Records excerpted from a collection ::
[Start of Attachment]
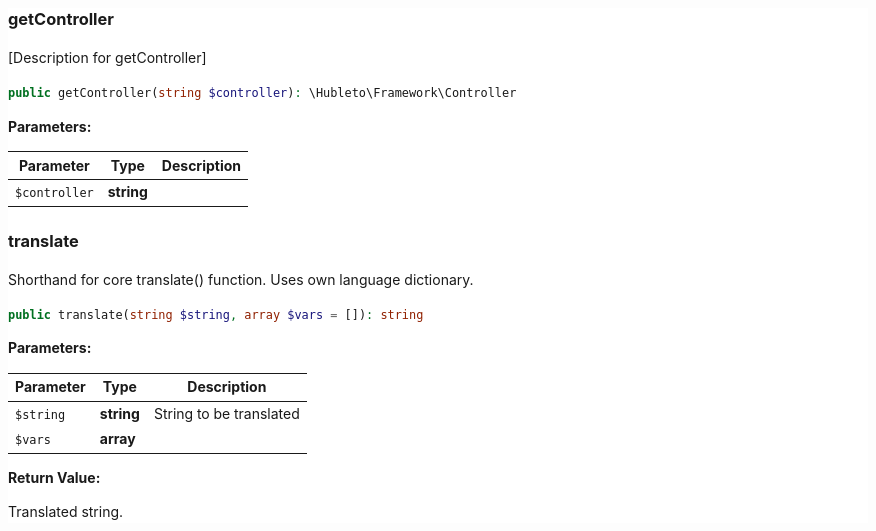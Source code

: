 
### getController

[Description for getController]

```php
public getController(string $controller): \Hubleto\Framework\Controller
```

**Parameters:**

| Parameter     | Type       | Description |
|---------------|------------|-------------|
| `$controller` | **string** |             |


### translate

Shorthand for core translate() function. Uses own language dictionary.

```php
public translate(string $string, array $vars = []): string
```

**Parameters:**

| Parameter | Type       | Description             |
|-----------|------------|-------------------------|
| `$string` | **string** | String to be translated |
| `$vars`   | **array**  |                         |

**Return Value:**

Translated string.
[End of Attachment]
Exercise goal ::
The expected output is the run of lines from the one holding "### getController" to the last line of the entries above, each reproduced character for character.

Exercise result ::
### getController

[Description for getController]

```php
public getController(string $controller): \Hubleto\Framework\Controller
```

**Parameters:**

| Parameter     | Type       | Description |
|---------------|------------|-------------|
| `$controller` | **string** |             |


### translate

Shorthand for core translate() function. Uses own language dictionary.

```php
public translate(string $string, array $vars = []): string
```

**Parameters:**

| Parameter | Type       | Description             |
|-----------|------------|-------------------------|
| `$string` | **string** | String to be translated |
| `$vars`   | **array**  |                         |

**Return Value:**

Translated string.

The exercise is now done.